### The input
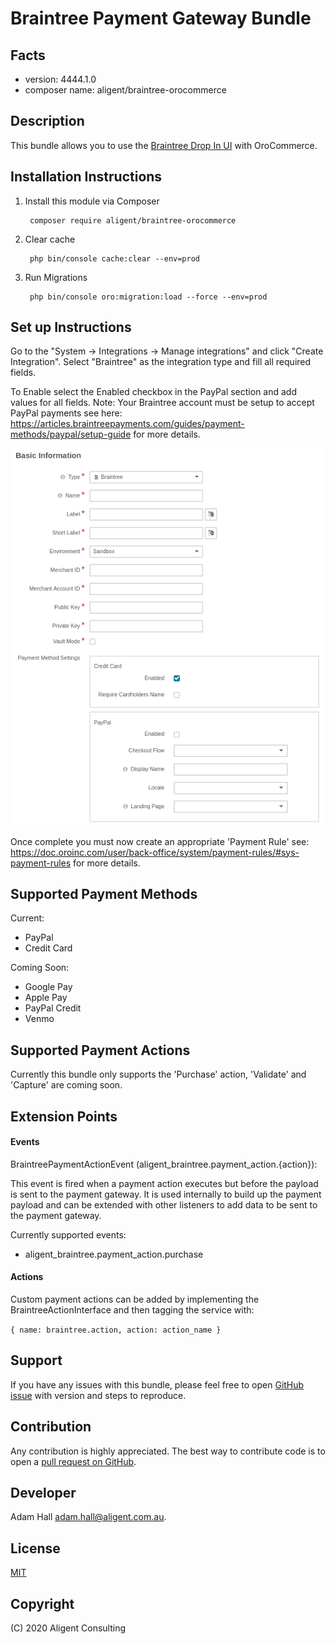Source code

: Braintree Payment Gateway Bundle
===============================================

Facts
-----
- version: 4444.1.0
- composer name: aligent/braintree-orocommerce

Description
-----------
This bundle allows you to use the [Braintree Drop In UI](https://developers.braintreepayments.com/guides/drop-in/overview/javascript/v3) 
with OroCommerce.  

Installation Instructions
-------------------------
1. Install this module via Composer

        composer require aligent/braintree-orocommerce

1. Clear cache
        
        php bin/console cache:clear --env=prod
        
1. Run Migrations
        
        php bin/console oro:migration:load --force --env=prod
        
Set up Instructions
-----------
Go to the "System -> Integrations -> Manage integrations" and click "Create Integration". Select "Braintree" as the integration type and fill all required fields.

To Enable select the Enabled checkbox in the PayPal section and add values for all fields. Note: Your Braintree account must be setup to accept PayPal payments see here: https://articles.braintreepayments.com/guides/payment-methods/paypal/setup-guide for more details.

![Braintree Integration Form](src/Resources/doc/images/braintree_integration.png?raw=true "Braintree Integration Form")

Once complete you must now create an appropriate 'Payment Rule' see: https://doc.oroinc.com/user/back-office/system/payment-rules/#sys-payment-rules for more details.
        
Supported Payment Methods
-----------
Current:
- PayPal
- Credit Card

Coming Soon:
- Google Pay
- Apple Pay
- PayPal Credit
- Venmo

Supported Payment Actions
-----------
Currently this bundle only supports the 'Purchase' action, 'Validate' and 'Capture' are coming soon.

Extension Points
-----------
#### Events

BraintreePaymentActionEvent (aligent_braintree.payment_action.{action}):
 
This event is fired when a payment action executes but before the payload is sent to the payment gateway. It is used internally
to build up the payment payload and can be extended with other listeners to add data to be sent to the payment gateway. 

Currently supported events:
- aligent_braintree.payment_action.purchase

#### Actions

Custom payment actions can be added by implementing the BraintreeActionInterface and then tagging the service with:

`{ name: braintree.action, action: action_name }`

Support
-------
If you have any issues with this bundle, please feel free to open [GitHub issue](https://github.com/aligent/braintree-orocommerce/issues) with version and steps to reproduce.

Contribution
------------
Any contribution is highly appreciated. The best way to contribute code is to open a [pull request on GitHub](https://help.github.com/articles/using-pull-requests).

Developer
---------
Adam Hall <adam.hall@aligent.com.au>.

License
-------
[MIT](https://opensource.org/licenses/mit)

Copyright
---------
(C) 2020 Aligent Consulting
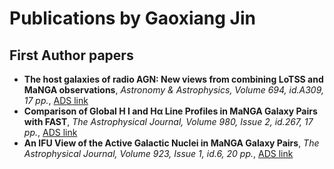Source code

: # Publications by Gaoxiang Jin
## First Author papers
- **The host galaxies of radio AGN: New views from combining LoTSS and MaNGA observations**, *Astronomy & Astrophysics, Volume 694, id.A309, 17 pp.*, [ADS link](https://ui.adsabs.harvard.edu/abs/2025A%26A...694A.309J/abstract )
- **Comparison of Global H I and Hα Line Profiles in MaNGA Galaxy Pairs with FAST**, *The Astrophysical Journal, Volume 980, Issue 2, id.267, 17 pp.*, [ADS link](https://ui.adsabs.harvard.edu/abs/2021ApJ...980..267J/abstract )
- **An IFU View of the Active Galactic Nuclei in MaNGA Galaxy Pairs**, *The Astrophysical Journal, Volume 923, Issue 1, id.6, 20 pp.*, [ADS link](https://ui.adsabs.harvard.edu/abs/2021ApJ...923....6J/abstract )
---
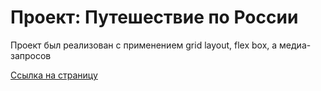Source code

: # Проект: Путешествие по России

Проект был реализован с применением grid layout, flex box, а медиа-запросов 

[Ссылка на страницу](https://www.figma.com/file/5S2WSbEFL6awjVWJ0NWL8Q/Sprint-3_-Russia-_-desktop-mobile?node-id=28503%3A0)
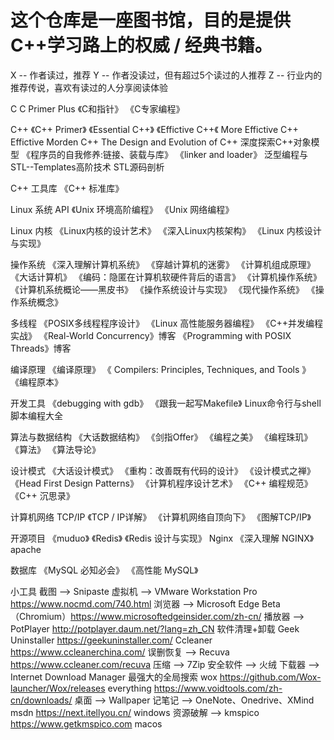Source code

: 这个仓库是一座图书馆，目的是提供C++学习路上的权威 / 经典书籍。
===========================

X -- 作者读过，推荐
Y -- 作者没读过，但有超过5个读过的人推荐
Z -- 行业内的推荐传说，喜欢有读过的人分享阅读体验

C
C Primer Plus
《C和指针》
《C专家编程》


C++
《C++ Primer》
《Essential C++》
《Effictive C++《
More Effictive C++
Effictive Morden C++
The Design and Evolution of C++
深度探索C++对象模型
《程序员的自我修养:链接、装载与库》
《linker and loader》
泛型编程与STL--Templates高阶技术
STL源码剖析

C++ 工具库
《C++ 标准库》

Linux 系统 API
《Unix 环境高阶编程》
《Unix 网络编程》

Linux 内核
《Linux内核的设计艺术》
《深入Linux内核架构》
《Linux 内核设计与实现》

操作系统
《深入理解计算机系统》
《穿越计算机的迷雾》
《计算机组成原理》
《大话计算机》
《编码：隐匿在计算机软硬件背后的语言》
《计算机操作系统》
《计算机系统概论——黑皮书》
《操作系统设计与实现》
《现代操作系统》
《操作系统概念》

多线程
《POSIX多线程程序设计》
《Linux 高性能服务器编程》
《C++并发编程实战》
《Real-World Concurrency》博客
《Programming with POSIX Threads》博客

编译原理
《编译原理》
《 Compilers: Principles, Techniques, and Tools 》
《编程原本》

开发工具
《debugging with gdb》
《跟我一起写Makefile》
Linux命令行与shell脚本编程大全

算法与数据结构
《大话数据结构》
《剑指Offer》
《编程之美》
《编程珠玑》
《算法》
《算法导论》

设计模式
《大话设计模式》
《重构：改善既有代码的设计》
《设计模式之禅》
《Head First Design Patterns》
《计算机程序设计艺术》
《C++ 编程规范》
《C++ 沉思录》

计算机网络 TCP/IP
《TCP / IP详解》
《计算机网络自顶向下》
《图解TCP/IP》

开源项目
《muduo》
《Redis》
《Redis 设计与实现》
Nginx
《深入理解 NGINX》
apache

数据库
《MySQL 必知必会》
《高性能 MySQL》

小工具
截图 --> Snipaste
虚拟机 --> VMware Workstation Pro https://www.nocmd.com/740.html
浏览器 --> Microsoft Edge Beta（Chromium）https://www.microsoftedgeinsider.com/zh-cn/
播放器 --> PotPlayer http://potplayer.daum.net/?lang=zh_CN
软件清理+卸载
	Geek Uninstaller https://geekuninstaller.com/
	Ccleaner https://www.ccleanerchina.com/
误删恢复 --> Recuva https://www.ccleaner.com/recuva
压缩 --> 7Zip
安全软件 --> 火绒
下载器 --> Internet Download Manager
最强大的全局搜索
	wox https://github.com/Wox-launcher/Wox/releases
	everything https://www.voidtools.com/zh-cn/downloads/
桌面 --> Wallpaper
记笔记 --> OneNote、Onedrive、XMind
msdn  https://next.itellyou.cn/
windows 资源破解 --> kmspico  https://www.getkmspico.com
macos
---
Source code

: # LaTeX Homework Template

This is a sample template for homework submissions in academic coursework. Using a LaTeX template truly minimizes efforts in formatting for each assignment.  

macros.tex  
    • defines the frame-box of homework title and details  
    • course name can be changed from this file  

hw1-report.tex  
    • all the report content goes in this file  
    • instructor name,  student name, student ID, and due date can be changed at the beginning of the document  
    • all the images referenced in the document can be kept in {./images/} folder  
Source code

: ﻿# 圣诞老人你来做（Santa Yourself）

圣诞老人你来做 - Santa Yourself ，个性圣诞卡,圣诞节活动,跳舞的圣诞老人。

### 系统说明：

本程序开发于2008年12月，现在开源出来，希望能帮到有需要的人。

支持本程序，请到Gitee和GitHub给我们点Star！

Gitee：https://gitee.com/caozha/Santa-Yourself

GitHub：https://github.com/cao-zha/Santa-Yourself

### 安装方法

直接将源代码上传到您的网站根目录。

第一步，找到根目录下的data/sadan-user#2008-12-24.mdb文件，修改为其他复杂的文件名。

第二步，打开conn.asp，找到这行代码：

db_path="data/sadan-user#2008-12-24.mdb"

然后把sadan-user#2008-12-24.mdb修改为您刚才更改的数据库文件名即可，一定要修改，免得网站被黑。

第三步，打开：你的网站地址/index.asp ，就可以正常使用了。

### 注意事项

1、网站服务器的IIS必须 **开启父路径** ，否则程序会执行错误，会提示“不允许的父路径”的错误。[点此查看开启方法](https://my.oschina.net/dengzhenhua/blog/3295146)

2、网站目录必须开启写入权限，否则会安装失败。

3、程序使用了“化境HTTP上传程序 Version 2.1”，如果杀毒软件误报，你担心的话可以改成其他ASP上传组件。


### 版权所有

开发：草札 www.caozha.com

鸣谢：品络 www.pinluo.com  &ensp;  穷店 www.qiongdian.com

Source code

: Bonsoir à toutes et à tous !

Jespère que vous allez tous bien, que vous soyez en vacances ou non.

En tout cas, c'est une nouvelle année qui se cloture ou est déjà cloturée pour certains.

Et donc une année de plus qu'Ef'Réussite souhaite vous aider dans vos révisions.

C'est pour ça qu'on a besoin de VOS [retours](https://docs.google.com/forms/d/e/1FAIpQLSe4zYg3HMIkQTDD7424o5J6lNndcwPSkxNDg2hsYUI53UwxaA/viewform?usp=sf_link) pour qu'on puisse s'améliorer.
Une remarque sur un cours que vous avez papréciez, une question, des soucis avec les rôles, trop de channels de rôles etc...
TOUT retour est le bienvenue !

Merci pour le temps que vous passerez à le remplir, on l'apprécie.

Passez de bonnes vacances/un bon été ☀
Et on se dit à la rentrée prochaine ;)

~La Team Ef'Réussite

### What you have to do
Within the listing above, how many lines contain "PayPal"? Please respond with the number and nothing else.

### Problem solution
3